++++ DATA FOR REVIEW

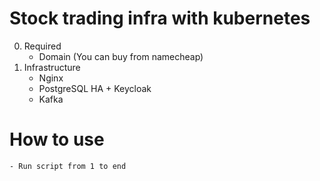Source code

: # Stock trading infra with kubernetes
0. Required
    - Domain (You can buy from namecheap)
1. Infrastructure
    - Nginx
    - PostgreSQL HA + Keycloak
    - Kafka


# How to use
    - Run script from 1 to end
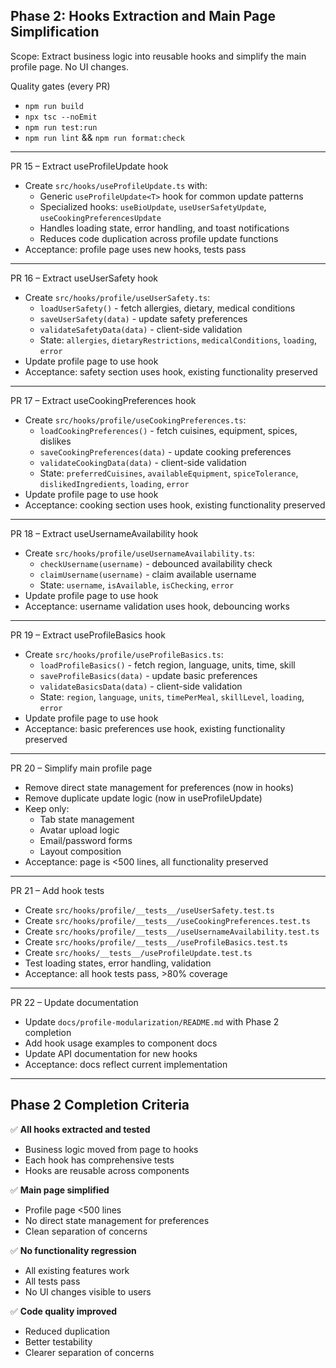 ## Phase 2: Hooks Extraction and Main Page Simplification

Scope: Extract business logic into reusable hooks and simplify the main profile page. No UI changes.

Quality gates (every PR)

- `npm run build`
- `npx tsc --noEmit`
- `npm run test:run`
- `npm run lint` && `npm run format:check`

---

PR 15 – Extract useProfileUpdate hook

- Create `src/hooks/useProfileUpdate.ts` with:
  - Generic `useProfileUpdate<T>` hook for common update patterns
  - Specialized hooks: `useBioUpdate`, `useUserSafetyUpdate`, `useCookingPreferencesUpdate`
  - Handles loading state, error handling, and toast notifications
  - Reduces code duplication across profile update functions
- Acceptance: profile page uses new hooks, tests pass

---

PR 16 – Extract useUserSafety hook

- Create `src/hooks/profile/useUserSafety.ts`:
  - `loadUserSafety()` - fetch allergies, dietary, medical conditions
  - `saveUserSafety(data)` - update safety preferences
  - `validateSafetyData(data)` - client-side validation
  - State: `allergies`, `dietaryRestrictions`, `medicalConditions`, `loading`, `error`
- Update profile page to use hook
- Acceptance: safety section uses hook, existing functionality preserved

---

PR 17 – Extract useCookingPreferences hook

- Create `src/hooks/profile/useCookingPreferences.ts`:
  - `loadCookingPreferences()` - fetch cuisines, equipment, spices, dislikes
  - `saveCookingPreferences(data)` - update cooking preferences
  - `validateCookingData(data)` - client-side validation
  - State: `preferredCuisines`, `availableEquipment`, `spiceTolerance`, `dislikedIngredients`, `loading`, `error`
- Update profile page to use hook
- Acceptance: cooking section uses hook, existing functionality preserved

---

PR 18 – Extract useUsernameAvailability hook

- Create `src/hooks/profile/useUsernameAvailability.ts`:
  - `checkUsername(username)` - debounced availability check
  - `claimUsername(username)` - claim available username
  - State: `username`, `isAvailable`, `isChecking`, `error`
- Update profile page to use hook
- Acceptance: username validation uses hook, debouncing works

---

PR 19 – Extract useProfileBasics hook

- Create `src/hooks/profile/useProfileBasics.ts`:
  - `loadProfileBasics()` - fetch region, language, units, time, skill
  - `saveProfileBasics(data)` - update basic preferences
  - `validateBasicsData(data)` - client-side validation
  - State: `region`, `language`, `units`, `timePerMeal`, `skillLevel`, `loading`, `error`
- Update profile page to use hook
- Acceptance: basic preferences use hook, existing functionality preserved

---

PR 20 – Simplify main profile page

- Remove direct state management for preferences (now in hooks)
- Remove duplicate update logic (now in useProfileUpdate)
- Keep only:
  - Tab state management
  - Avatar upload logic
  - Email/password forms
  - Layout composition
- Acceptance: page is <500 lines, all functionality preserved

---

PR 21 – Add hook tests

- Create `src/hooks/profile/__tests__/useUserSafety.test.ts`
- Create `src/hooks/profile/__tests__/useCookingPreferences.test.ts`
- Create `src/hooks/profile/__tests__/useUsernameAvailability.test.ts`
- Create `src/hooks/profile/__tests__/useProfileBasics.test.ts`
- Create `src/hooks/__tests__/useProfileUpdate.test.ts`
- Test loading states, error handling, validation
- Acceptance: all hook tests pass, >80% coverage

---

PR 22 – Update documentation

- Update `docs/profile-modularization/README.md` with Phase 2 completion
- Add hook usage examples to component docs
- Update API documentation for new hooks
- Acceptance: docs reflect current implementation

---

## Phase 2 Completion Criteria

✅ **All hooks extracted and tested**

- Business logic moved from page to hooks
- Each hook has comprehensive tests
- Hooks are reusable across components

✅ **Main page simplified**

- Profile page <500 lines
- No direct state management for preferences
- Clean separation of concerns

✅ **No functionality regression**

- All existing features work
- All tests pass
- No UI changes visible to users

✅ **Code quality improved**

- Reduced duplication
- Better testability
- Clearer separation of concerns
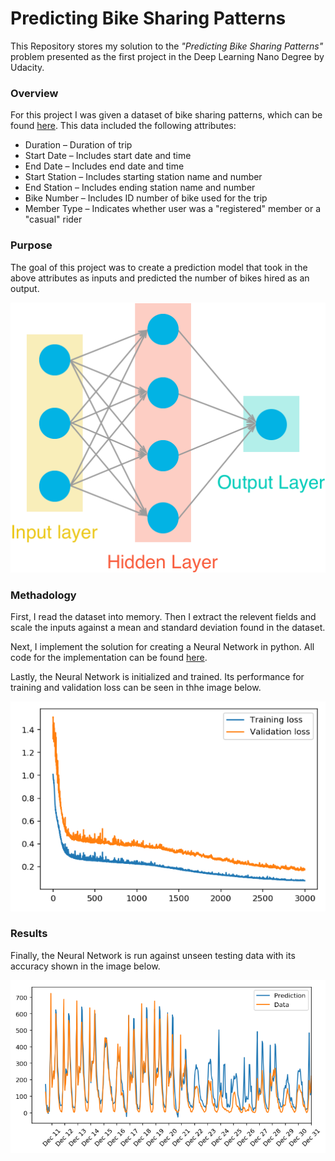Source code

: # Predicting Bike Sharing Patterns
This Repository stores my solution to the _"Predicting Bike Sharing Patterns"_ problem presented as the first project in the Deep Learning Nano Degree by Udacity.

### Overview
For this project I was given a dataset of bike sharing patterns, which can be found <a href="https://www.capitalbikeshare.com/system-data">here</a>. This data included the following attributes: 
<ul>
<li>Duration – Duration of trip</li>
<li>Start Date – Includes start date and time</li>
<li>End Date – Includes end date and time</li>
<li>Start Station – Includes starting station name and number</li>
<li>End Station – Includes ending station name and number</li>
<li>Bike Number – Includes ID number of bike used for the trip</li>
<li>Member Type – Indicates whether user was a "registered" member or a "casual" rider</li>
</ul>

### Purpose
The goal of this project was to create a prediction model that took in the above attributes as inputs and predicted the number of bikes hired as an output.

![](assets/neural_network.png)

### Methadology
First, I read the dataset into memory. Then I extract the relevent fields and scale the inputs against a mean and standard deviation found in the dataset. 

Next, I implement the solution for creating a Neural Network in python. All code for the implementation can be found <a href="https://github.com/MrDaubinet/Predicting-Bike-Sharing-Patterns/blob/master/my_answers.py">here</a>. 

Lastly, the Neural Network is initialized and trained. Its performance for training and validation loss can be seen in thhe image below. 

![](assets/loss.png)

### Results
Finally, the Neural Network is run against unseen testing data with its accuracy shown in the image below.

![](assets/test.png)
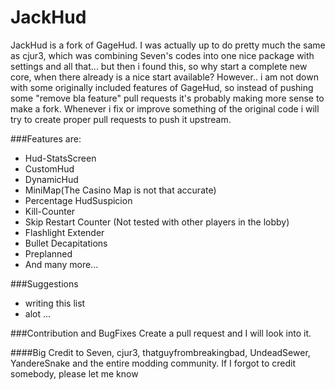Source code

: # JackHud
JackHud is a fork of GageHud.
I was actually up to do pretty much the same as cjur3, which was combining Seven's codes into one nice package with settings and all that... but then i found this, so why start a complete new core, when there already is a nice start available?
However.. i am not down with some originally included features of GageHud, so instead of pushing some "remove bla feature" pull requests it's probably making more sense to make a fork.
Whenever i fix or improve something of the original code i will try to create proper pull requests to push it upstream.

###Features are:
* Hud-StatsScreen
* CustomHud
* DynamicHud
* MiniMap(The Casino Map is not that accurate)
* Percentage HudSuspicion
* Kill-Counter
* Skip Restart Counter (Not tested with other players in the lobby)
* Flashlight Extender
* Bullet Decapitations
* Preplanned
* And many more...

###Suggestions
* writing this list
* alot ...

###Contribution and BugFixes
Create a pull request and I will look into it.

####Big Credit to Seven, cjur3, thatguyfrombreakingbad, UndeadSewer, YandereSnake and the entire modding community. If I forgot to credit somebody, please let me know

++++++++
++++ DATA FOR REVIEW

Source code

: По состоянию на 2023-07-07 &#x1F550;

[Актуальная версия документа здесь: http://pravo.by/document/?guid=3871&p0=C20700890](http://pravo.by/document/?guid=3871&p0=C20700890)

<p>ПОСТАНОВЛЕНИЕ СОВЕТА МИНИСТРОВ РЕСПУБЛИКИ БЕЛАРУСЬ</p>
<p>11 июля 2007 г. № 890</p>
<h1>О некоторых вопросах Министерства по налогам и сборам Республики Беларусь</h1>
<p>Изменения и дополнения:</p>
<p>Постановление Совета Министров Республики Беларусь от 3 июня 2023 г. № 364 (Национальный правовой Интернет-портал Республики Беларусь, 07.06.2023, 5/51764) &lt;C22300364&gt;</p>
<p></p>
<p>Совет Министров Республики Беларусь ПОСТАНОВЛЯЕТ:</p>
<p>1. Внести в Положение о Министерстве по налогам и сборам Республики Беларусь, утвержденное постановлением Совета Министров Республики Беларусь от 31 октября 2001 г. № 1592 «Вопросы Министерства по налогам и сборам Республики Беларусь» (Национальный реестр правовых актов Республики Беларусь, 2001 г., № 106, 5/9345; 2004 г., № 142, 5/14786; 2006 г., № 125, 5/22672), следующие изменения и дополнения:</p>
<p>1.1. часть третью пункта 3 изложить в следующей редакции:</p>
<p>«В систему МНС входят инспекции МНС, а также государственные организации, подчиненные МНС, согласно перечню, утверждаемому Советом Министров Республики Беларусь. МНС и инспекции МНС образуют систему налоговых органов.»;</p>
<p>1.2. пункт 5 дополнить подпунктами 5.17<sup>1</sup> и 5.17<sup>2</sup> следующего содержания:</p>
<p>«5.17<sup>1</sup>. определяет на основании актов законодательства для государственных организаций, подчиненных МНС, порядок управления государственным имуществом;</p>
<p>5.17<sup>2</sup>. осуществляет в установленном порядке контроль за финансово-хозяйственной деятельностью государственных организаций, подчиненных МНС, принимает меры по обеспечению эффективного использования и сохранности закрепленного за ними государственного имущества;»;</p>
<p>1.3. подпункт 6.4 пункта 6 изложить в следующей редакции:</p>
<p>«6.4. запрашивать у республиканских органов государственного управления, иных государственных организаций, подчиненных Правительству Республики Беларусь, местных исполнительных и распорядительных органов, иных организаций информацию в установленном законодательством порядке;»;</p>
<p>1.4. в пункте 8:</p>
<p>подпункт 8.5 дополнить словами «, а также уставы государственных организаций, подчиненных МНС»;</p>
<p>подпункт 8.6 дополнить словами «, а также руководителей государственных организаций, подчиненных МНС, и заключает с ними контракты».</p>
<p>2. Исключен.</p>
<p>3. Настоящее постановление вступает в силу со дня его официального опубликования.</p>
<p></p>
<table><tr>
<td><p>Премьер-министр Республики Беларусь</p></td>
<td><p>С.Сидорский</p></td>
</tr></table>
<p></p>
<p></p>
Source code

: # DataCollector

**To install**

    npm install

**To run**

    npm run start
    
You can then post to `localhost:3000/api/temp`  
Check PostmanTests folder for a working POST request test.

++++++++

*WORK TO BE COMPLETED*.
Out of the records above, return only the lines from the one with "## Phase 2: Hooks" through the one with "update cooking preferences", exactly, and none of the pictures.

*REPLY*.
 ## Phase 2: Hooks Extraction and Main Page Simplification

Scope: Extract business logic into reusable hooks and simplify the main profile page. No UI changes.

Quality gates (every PR)

- `npm run build`
- `npx tsc --noEmit`
- `npm run test:run`
- `npm run lint` && `npm run format:check`

---

PR 15 – Extract useProfileUpdate hook

- Create `src/hooks/useProfileUpdate.ts` with:
  - Generic `useProfileUpdate<T>` hook for common update patterns
  - Specialized hooks: `useBioUpdate`, `useUserSafetyUpdate`, `useCookingPreferencesUpdate`
  - Handles loading state, error handling, and toast notifications
  - Reduces code duplication across profile update functions
- Acceptance: profile page uses new hooks, tests pass

---

PR 16 – Extract useUserSafety hook

- Create `src/hooks/profile/useUserSafety.ts`:
  - `loadUserSafety()` - fetch allergies, dietary, medical conditions
  - `saveUserSafety(data)` - update safety preferences
  - `validateSafetyData(data)` - client-side validation
  - State: `allergies`, `dietaryRestrictions`, `medicalConditions`, `loading`, `error`
- Update profile page to use hook
- Acceptance: safety section uses hook, existing functionality preserved

---

PR 17 – Extract useCookingPreferences hook

- Create `src/hooks/profile/useCookingPreferences.ts`:
  - `loadCookingPreferences()` - fetch cuisines, equipment, spices, dislikes
  - `saveCookingPreferences(data)` - update cooking preferences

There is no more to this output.